───── DATA EXTRACT ─────

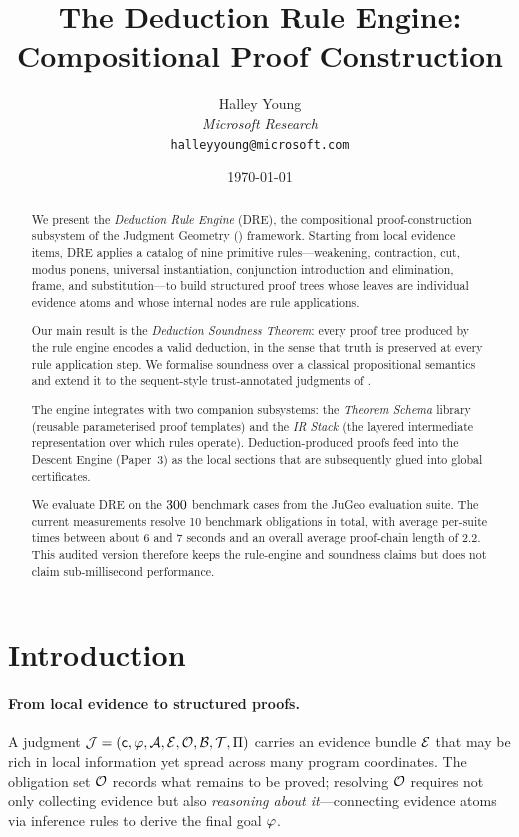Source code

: \documentclass[11pt]{article}
\title{\textbf{The Deduction Rule Engine:\\
        Compositional Proof Construction}}
\author{%
  Halley Young\\
  \textit{Microsoft Research}\\
  \texttt{halleyyoung@microsoft.com}
}
\date{\today}
\begin{document}
\maketitle

\begin{abstract}
We present the \emph{Deduction Rule Engine} (\textsc{DRE}), the
compositional proof-construction subsystem of the Judgment Geometry
(\JuGeo{}) framework.  Starting from local evidence items, \textsc{DRE}
applies a catalog of nine primitive rules---weakening, contraction, cut,
modus ponens, universal instantiation, conjunction introduction and
elimination, frame, and substitution---to build structured proof trees
whose leaves are individual evidence atoms and whose internal nodes are
rule applications.

Our main result is the \emph{Deduction Soundness Theorem}: every
proof tree produced by the rule engine encodes a valid deduction, in the
sense that truth is preserved at every rule application step.  We
formalise soundness over a classical propositional semantics and
extend it to the sequent-style trust-annotated judgments of \JuGeo{}.

The engine integrates with two companion subsystems: the
\emph{Theorem Schema} library (reusable parameterised proof templates)
and the \emph{IR Stack} (the layered intermediate representation
over which rules operate).  Deduction-produced proofs feed into the
Descent Engine (Paper~3) as the local sections that are subsequently
glued into global certificates.

We evaluate \textsc{DRE} on the $\numcases$ benchmark cases from the
JuGeo evaluation suite.  The current measurements resolve 10 benchmark
obligations in total, with average per-suite times between about 6 and
7 seconds and an overall average proof-chain length of 2.2.  This
audited version therefore keeps the rule-engine and soundness claims but
does not claim sub-millisecond performance.
\end{abstract}

\newpage

\section{Introduction}\label{sec:intro}

\paragraph{From local evidence to structured proofs.}
A \JuGeo{} judgment $\J = (\coord,\prop,\carrier,\evid,\oblig,\obstr,
\trust,\prov)$ carries an evidence bundle $\evid$ that may be rich in
local information yet spread across many program coordinates.  The
obligation set $\oblig$ records what remains to be proved; resolving
$\oblig$ requires not only collecting evidence but also \emph{reasoning
about it}---connecting evidence atoms via inference rules to derive the
final goal $\prop$.
\end{document}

─────

- **TO DO**: Word for word, set down every line of the records above, and leave the pictures out.

- **RESULT FOR THIS EXERCISE**:
Source code

: \documentclass[11pt]{article}
\title{\textbf{The Deduction Rule Engine:\\
        Compositional Proof Construction}}
\author{%
  Halley Young\\
  \textit{Microsoft Research}\\
  \texttt{halleyyoung@microsoft.com}
}
\date{\today}
\begin{document}
\maketitle

\begin{abstract}
We present the \emph{Deduction Rule Engine} (\textsc{DRE}), the
compositional proof-construction subsystem of the Judgment Geometry
(\JuGeo{}) framework.  Starting from local evidence items, \textsc{DRE}
applies a catalog of nine primitive rules---weakening, contraction, cut,
modus ponens, universal instantiation, conjunction introduction and
elimination, frame, and substitution---to build structured proof trees
whose leaves are individual evidence atoms and whose internal nodes are
rule applications.

Our main result is the \emph{Deduction Soundness Theorem}: every
proof tree produced by the rule engine encodes a valid deduction, in the
sense that truth is preserved at every rule application step.  We
formalise soundness over a classical propositional semantics and
extend it to the sequent-style trust-annotated judgments of \JuGeo{}.

The engine integrates with two companion subsystems: the
\emph{Theorem Schema} library (reusable parameterised proof templates)
and the \emph{IR Stack} (the layered intermediate representation
over which rules operate).  Deduction-produced proofs feed into the
Descent Engine (Paper~3) as the local sections that are subsequently
glued into global certificates.

We evaluate \textsc{DRE} on the $\numcases$ benchmark cases from the
JuGeo evaluation suite.  The current measurements resolve 10 benchmark
obligations in total, with average per-suite times between about 6 and
7 seconds and an overall average proof-chain length of 2.2.  This
audited version therefore keeps the rule-engine and soundness claims but
does not claim sub-millisecond performance.
\end{abstract}

\newpage

\section{Introduction}\label{sec:intro}

\paragraph{From local evidence to structured proofs.}
A \JuGeo{} judgment $\J = (\coord,\prop,\carrier,\evid,\oblig,\obstr,
\trust,\prov)$ carries an evidence bundle $\evid$ that may be rich in
local information yet spread across many program coordinates.  The
obligation set $\oblig$ records what remains to be proved; resolving
$\oblig$ requires not only collecting evidence but also \emph{reasoning
about it}---connecting evidence atoms via inference rules to derive the
final goal $\prop$.
\end{document}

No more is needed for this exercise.